Instructions for the task:
From the entries, filter out every line that lacks "inference" and copy the rest.

Collected data:
>>
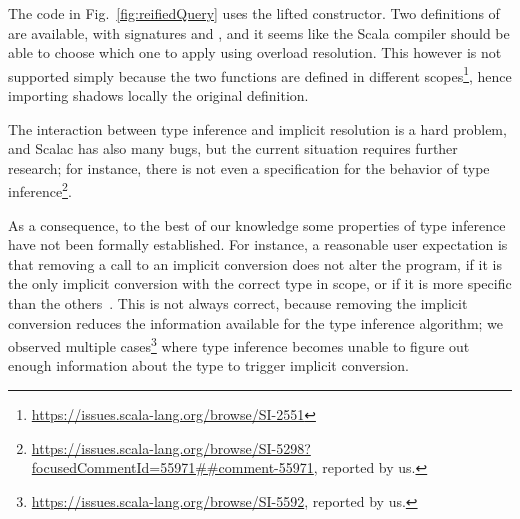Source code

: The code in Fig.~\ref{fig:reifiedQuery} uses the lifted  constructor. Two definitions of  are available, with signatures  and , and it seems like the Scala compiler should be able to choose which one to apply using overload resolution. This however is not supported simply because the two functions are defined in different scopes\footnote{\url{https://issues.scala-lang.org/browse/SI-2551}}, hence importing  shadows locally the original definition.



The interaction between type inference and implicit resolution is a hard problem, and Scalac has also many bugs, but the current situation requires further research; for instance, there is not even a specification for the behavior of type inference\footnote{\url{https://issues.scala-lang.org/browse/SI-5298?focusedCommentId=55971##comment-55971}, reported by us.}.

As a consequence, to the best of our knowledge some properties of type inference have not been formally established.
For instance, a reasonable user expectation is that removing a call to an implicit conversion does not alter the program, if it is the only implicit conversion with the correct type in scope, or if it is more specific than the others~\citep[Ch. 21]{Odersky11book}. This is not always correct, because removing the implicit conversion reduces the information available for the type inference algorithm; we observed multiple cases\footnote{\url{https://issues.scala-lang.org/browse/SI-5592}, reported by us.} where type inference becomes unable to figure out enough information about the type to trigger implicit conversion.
<<
>>
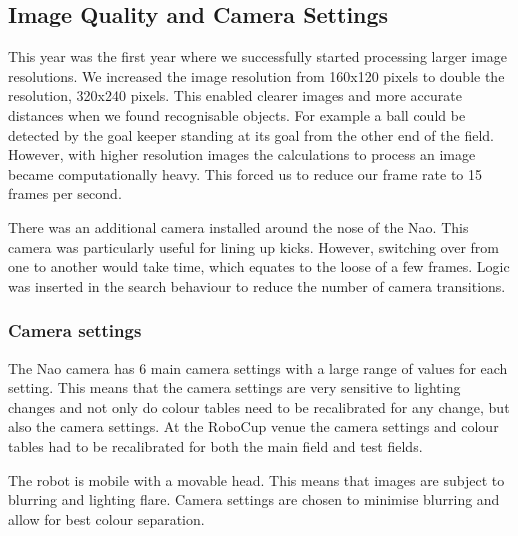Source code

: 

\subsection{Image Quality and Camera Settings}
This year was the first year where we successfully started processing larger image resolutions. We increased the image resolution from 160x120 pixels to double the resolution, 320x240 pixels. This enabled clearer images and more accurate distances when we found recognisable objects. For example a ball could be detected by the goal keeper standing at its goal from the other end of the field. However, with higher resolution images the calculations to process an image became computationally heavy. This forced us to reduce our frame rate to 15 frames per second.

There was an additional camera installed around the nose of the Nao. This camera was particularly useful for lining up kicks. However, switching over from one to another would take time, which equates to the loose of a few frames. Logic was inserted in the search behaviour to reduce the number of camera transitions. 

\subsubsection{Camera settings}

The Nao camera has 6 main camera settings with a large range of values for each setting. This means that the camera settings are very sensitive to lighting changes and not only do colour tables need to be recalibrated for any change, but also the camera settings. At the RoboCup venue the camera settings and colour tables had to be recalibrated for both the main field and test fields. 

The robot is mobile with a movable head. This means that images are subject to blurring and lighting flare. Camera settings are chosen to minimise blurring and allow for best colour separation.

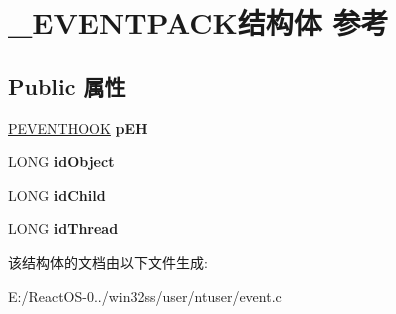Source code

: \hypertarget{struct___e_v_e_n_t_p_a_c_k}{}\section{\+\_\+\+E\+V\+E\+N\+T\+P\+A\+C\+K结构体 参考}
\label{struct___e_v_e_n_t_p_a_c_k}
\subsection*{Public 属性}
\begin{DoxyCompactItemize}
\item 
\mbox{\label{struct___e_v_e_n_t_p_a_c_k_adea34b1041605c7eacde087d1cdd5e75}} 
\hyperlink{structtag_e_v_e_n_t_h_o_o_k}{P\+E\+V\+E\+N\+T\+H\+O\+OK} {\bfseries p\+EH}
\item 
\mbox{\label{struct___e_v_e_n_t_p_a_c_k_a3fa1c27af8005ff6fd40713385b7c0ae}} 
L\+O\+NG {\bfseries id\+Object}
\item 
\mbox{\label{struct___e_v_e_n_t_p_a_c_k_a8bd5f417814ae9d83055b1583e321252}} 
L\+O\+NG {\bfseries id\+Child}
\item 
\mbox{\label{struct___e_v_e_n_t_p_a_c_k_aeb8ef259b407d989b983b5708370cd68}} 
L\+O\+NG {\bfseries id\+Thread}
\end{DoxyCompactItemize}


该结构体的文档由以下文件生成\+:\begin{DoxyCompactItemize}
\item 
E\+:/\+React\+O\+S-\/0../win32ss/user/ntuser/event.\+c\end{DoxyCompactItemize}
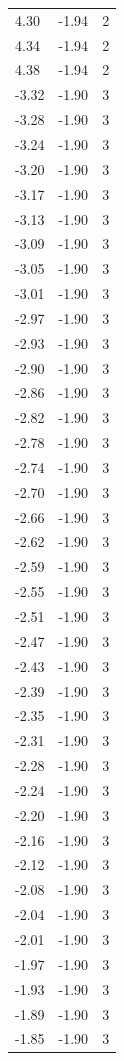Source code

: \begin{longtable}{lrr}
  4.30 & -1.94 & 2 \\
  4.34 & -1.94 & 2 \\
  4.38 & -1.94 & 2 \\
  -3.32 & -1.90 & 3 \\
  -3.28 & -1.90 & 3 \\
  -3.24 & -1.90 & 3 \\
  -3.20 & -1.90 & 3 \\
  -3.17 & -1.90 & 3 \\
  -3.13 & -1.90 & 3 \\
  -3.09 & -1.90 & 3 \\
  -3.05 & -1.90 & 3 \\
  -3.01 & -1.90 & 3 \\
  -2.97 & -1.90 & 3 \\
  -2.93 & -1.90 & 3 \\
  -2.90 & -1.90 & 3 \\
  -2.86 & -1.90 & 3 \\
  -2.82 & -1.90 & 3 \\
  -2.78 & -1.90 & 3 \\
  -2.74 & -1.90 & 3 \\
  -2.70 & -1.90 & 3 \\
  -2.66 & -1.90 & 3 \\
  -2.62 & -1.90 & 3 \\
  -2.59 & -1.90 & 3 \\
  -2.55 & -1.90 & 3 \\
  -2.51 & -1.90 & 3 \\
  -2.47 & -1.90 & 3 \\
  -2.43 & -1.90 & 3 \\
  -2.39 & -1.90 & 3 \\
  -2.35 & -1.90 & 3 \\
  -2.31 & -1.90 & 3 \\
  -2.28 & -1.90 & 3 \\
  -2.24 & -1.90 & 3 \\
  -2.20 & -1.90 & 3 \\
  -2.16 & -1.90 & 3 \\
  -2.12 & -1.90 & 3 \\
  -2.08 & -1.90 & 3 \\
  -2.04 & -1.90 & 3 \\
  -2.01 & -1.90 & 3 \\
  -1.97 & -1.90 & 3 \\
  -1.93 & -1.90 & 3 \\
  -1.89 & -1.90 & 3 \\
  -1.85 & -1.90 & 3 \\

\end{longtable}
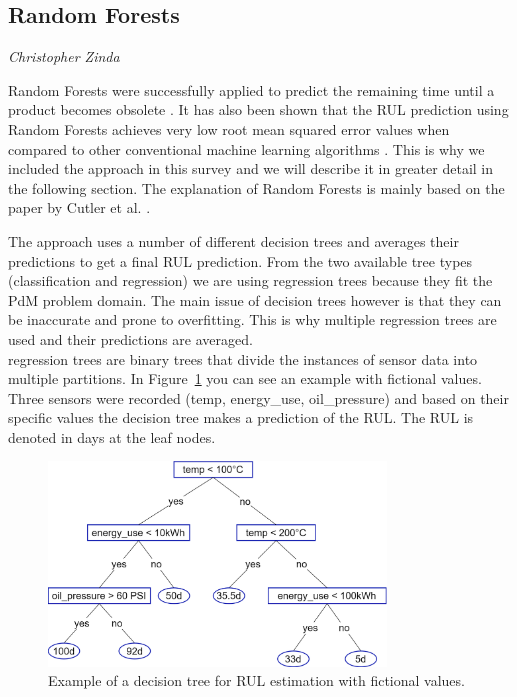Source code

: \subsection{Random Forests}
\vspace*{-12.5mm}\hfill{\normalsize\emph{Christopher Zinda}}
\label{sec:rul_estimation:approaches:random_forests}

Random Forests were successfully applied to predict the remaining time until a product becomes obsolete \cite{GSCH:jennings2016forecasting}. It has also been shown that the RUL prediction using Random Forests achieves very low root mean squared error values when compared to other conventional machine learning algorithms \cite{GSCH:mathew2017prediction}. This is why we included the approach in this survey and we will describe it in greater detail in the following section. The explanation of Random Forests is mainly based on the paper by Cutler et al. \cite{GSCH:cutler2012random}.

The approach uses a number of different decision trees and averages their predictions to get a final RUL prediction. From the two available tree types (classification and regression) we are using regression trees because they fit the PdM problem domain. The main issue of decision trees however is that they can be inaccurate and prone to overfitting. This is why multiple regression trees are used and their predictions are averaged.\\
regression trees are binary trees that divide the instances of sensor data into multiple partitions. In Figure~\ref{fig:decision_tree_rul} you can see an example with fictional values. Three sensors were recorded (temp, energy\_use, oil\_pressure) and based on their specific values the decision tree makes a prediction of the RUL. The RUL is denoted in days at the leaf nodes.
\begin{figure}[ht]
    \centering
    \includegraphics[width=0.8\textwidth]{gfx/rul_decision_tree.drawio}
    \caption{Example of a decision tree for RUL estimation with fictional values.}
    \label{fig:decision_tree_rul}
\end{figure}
<<
>>
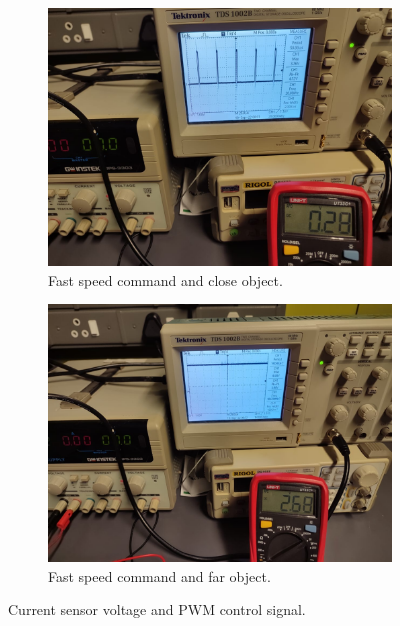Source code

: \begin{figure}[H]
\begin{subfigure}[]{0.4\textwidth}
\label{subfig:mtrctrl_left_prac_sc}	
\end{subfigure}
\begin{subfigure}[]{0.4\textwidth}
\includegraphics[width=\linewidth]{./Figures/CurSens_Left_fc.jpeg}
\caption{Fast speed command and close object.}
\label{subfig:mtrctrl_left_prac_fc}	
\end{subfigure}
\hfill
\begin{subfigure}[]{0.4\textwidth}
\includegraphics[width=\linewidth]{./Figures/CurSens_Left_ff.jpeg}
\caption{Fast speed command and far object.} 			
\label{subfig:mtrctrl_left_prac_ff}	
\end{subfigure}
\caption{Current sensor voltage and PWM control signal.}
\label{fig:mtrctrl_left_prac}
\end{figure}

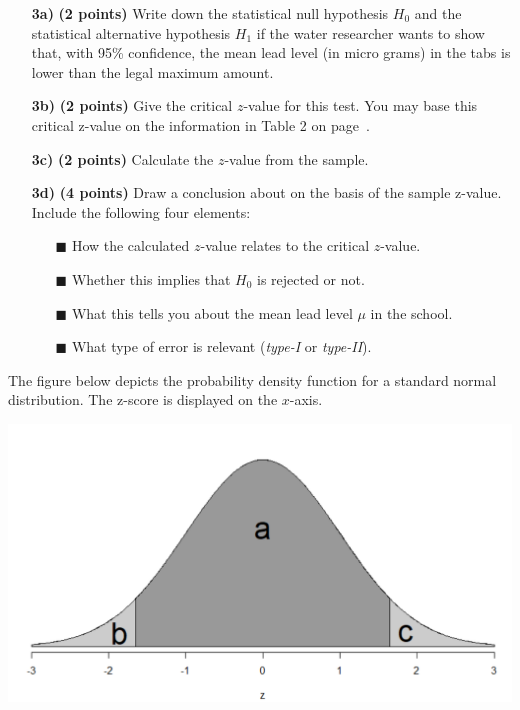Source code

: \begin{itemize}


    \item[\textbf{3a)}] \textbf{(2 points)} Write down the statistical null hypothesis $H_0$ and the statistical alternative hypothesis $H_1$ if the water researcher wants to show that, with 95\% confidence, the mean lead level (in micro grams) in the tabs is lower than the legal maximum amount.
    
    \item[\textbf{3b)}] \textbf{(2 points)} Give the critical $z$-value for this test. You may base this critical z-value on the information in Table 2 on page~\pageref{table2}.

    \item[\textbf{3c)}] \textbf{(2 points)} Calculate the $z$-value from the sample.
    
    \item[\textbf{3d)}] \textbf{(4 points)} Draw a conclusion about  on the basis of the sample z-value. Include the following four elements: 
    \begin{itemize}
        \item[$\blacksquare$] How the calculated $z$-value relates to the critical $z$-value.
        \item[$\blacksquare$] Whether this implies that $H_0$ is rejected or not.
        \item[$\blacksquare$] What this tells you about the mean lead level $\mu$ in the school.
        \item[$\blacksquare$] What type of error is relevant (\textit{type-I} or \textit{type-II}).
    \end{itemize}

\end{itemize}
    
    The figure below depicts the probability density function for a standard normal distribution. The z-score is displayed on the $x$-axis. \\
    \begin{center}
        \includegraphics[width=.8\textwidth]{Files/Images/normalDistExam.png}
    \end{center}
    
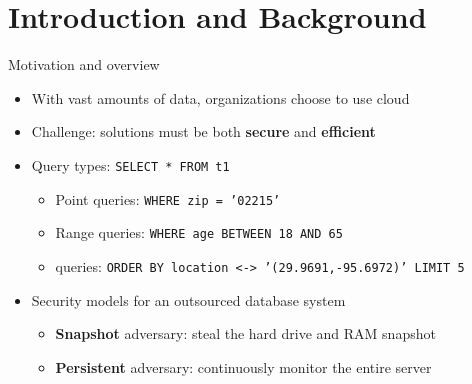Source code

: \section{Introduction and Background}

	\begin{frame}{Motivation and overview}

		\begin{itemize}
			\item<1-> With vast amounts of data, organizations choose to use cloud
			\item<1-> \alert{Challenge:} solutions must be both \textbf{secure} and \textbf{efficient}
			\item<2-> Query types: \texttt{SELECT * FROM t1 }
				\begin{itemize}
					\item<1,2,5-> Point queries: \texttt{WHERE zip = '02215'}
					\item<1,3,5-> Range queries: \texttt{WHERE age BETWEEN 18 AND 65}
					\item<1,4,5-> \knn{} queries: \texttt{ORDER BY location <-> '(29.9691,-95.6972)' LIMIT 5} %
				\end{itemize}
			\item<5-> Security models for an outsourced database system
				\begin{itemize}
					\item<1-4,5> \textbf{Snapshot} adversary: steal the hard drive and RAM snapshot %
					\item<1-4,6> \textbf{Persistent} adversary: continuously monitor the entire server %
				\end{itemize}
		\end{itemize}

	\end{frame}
<<
Answer box:
The interaction between type inference and implicit resolution is a hard problem, and Scalac has also many bugs, but the current situation requires further research; for instance, there is not even a specification for the behavior of type inference\footnote{\url{https://issues.scala-lang.org/browse/SI-5298?focusedCommentId=55971##comment-55971}, reported by us.}.
As a consequence, to the best of our knowledge some properties of type inference have not been formally established.
For instance, a reasonable user expectation is that removing a call to an implicit conversion does not alter the program, if it is the only implicit conversion with the correct type in scope, or if it is more specific than the others~\citep[Ch. 21]{Odersky11book}. This is not always correct, because removing the implicit conversion reduces the information available for the type inference algorithm; we observed multiple cases\footnote{\url{https://issues.scala-lang.org/browse/SI-5592}, reported by us.} where type inference becomes unable to figure out enough information about the type to trigger implicit conversion.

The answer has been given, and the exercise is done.